Das Wochenende im Zeichen des E.ON Kassel Marathon beginnt bereits am Donnerstag – dem Brückentag sei Dank. Das Wetter ist ähnlich bombig, wie Heidi Klums finale Krönungsshow, nur mit dem Unterschied, dass ich meinen Lauf durch Kassels schönste Parkanlage nicht abbrechen muss.

In der Nähe des Kasseler Auestadions zieren bereits pittoresk in Szene gesetzte Pissoirs den zukünftigen Startbereichs des Marathons. Läuferherz, was willst du mehr? Das Dringenste zuerst – auf die Organisation von unserem »Aufi« ist eben Verlass.

Noch kein Startbanner, dafür aber schon mal die stillen Örtchen vor Ort. Läuft!

Noch kein Startbanner, dafür aber schon mal die stillen Örtchen vor Ort. Läuft!

Eigentlich habe ich mir für diesen letzten Lauf vor dem Wettkampf maximal 10 Kilometer vorgenommen, doch ein paar neue Schuhe, die ich zum Testen geschickt bekommen habe, machen diesen Plan zu nichte. Der Newton Running Men’s Fate hat mich auf Anhieb ziemlich begeistert, so dass es dann doch etwas mehr als 14 Kilometer werden. Ich bin schon kurz davor, den Einsatz des New Balance Race 1500 beim Halbmarathon zu überdenken. Doch in meinen wilden Träumen stürmt eine Armee von Matthias-Sammer-Klonen mit drohenden Zeigefingern auf mich zu und mahnt mich zur Vernunft. Niemals einen Schuh nehmen, den man nicht vorher auf der Distanz getestet hat – JAAAA DOCH!

Never change a winning team - aber in Erwägung ziehen kann man es ja mal...

Never change a winning team – aber in Erwägung ziehen kann man es ja mal: Newton Running Men’s Fate vs. New Balance Race 1500

Am Freitag wird es dann das erste Mal spannend. Nicht nur, dass ich endlich meine Startunterlagen abholen darf – nein, ich habe auch noch die Gelegenheit mich mit dem ein oder anderen Kontakt aus den sozialen Netzwerken zu treffen, unter anderem auch mit dem legendären Peter Gnüchtel – der Mann, der allgemein als Kilometerfresser bei Google+ und Strava sein Unwesen treibt. Nett, dass er uns noch ein paar Kilometerchen übrig lässt. Sympathischer Kerl – online, wie auch in Natura. Hat mich sehr gefreut.

Volles Rohr am Start - die Feuerwehr dein Freund und Helfer. Und ein Selfie mit der Community-Prominenz: Mr. Gnü aus Zü himself.

Volles Rohr am Start – die Feuerwehr dein Freund und Helfer. Und ein Selfie mit der Community-Prominenz: Mr. Gnü aus Zü himself.

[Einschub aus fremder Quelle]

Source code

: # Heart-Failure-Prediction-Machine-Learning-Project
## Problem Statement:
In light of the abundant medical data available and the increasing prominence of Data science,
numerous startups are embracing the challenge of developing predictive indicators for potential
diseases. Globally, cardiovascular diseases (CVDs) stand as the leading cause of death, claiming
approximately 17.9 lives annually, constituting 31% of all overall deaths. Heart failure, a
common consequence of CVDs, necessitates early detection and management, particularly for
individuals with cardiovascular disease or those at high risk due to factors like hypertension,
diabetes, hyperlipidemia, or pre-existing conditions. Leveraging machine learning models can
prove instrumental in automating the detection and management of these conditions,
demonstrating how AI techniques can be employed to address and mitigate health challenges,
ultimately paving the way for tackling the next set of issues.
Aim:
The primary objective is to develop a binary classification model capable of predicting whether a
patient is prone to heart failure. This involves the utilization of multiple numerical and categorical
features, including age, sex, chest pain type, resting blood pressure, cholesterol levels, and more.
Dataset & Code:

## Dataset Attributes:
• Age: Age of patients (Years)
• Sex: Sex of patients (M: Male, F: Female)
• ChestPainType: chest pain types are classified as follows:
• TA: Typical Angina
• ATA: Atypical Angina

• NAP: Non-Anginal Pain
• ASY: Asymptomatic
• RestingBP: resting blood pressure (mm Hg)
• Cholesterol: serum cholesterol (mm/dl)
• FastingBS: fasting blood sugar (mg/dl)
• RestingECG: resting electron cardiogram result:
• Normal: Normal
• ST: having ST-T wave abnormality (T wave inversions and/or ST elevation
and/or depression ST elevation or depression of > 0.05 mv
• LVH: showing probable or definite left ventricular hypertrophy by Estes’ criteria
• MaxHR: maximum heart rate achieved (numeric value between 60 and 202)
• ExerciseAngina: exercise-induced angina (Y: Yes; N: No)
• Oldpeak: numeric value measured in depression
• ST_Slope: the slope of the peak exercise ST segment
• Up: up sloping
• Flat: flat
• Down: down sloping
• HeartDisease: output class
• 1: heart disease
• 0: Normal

Der Samstag Nachmittag leitet dann langsam das ein, was ich ganz oben beschrieb. Kurz und bündig: der Sohnemann (AK 10) rockt die 4,2 Kilometer des Mini-Marathons in 23:13 Minuten ohne großartig dafür trainiert zu haben. Ich alter Sack bekomme Pipi in die Augen – aus Stolz und aus Bedauern, dass ich nicht mehr so jung bin. Ach egal – kommen wir besser zum Wettkampftag…

Jetzt geht’s los…

…gut, dass ihr bis jetzt durchgehalten habt. Dafür musstet ihr auch nicht so früh aufstehen, denn der Halbmarathon beginnt bereits um 8.15 Uhr. Wohlgemerkt – am Sonntag. Schon im Jahr zuvor konnte ich erfahren, dass man um die Uhrzeit zwar Läufer, aber nicht unbedingt Zuschauer mobilisieren kann. Klarer Vorteil jedoch – die Temperatur ist optimal.

© brauser24.de - Florian, Behi und der alte Mann - das bin ich.

©brauser24.de – Florian, Behi und der alte Mann – das bin ich.


Neben ein paar Kollegen sind auch Florian und Behi mit mir im Startblock. Behi kenne ich vom Lauftreff Run2 Kassel. Er hat sich eine 1:35 vorgenommen. Das ist genau die Zeit, die mir auch vorschwebt, denn ich will meine 1:38:38 von 2014 toppen. Also beschließen wir, das Rennen gemeinsam in Angriff zu nehmen. Was kann einem alten Sack schon Besseres passieren, als einen jungen, durchtrainierten Hüpfer als Pacemaker zu haben? Es hätte nicht besser kommen können.

Noch 3 Minuten. Die Spannung steigt...

Noch 3 Minuten. Die Spannung steigt. Dem Läufer mit dem blauen Käppi haben wir dann auch noch gesagt, wo es lang geht.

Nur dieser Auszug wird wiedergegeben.